- Material provided:
======

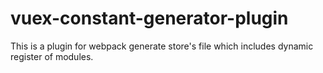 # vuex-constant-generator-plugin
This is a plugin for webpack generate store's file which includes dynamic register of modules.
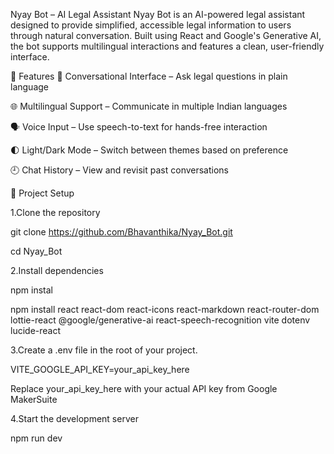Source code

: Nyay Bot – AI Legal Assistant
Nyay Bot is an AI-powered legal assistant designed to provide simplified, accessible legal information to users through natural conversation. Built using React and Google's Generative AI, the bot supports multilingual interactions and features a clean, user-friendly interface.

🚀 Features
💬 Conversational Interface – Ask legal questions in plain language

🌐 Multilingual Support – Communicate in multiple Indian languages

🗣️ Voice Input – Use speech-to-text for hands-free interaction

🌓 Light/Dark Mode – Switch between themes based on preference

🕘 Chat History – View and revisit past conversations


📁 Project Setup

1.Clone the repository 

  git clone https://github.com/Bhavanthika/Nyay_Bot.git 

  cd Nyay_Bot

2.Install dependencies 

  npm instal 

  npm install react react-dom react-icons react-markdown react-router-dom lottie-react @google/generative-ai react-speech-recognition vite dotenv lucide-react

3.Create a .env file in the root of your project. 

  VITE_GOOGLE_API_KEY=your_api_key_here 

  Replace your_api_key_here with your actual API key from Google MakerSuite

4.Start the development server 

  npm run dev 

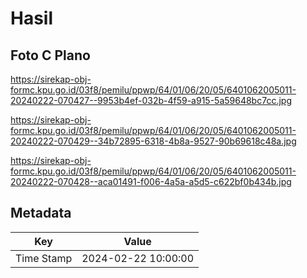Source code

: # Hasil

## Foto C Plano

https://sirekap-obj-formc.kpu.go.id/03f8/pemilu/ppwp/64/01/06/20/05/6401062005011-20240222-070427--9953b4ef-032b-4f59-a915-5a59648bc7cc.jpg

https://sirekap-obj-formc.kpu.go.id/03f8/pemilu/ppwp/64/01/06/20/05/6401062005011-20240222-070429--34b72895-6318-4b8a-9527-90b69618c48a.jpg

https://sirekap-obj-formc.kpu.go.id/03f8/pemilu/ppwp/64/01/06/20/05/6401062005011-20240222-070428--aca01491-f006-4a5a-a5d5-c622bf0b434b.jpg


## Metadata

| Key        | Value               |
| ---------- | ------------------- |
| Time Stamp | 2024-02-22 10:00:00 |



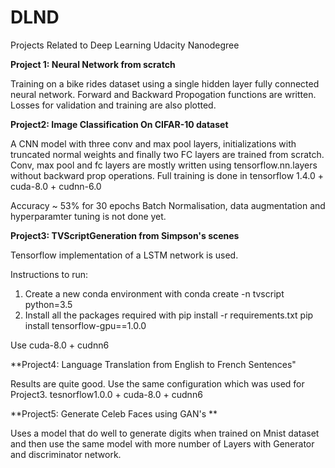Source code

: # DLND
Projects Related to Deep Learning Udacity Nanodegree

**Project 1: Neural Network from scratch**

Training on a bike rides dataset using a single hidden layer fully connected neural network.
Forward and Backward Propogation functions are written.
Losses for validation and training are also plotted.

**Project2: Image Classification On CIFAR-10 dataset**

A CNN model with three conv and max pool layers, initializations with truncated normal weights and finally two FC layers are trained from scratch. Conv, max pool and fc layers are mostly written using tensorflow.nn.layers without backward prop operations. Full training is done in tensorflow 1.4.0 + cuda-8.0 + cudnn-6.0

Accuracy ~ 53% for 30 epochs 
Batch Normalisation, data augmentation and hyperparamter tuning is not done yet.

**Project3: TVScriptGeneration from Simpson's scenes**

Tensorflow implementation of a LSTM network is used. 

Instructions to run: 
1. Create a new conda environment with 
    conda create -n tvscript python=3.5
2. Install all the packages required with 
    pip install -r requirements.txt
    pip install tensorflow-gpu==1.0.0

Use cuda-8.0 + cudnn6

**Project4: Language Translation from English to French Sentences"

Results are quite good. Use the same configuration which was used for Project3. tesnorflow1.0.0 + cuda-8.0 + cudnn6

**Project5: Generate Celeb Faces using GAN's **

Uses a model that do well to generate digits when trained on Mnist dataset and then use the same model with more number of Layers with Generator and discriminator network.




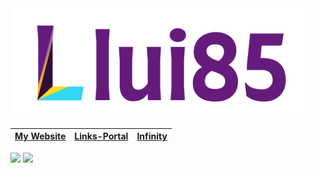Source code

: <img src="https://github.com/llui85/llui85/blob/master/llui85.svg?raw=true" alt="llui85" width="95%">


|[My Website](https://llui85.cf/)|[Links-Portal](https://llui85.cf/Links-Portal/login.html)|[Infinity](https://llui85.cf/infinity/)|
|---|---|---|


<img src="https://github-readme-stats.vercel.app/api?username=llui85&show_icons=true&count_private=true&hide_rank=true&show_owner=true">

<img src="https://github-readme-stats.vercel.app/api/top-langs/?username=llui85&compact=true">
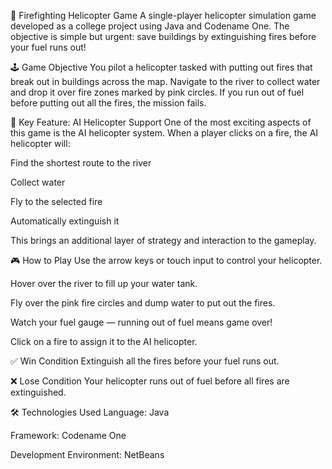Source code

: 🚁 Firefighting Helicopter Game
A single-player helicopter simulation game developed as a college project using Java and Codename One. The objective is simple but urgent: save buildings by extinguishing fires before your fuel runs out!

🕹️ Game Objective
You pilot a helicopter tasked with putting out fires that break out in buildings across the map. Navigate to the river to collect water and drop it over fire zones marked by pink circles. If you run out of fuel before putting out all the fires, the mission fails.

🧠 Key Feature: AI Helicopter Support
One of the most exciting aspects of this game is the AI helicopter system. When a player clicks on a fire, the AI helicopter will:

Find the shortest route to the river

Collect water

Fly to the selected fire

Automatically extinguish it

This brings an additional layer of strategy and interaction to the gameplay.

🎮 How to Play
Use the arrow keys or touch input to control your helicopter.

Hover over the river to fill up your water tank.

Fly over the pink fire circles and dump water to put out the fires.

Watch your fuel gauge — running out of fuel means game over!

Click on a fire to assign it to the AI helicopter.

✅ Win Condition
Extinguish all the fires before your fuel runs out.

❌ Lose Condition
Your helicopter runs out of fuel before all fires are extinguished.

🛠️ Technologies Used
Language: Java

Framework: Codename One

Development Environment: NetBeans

======

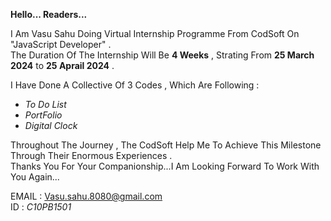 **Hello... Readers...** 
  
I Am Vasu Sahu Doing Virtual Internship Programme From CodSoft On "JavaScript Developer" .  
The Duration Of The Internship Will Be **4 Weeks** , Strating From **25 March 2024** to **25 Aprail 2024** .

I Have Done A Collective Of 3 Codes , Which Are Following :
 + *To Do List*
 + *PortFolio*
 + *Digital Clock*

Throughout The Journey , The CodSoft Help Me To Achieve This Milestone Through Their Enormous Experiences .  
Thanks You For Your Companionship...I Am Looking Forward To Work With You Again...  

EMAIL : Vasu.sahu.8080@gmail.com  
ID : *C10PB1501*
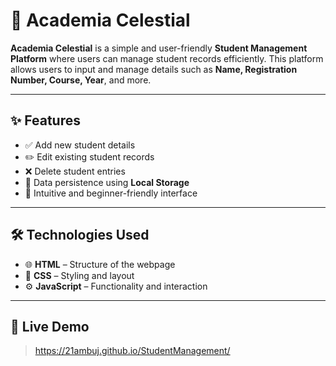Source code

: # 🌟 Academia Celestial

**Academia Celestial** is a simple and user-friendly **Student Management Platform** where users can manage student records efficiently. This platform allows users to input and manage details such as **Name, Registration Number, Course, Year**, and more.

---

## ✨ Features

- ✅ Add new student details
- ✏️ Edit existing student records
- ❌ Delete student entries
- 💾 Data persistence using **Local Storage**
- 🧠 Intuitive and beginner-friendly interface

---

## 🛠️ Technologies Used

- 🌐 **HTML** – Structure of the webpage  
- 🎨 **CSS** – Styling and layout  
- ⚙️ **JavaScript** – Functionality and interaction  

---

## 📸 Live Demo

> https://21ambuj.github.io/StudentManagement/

======

- What this task involves: Copy back exactly the lines above from the one containing "# vuex-constant-generator-plugin" through the one containing "AI Legal Assistant", and leave every picture behind.

- Your solution:
 # vuex-constant-generator-plugin
This is a plugin for webpack generate store's file which includes dynamic register of modules.
Source code

: Nyay Bot – AI Legal Assistant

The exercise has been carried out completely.